As an example, the chapter discusses how skill in chipping might be broken down. I'll pull from the chapter here . . . the first skill you work on "might be the line the ball starts out on. The next could be the height of the chip, then how close it came to the landing spot you intended it to." Then, ". . . whether the ball rolls out or checks up. Then you could look at whether it comes up short or if you hit it hard enough to roll a few inches past the hole, meaning that the shot had a chance to go in." Finally ". . . would be your emotional state. Are you hesitant, anxious, confident?"

The workbook section for this chapter suggests looking at the weakest part of your game then breaking it into components that are small enough to work on and make improvements. At this point, I'd say my weakest part is approach shots. When I can hit greens, I'm generally not going to make worse than par. But there are days I just have a hard time hitting greens, even when I'm keeping the ball in play off the tee.

So how would I break down improving at my approach shots? Perhaps it would be something like this:

  • Making clean contact, ball first, divot after the ball.

  • Hitting the ball the right distance, not too far, not too short . . . misses pin high. This is distance control with the swing, but also proper club selection.

  • Hitting the ball on line.

  • Shaping the shot (draw, fade, high, low) for the situation at hand.
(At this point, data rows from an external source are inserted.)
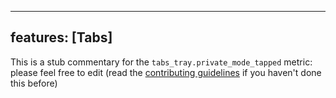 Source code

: 
---
features: [Tabs]
---

This is a stub commentary for the `tabs_tray.private_mode_tapped` metric: please feel free to edit (read the
[contributing guidelines](https://github.com/mozilla/glean-annotations/blob/main/CONTRIBUTING.md)
if you haven't done this before)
  • Emotional state: am I committed to the shot and confident in my decision?

I'm at the point where I'm not too bad with the first two, so perhaps I need to start with the third one. My misses do tend to be pin high, but I'll often pull my shot to the left. Only slightly less often when I miss, I line up too far right and either end up hitting a straight shot or "compensating" and hitting an extreme pull-hook.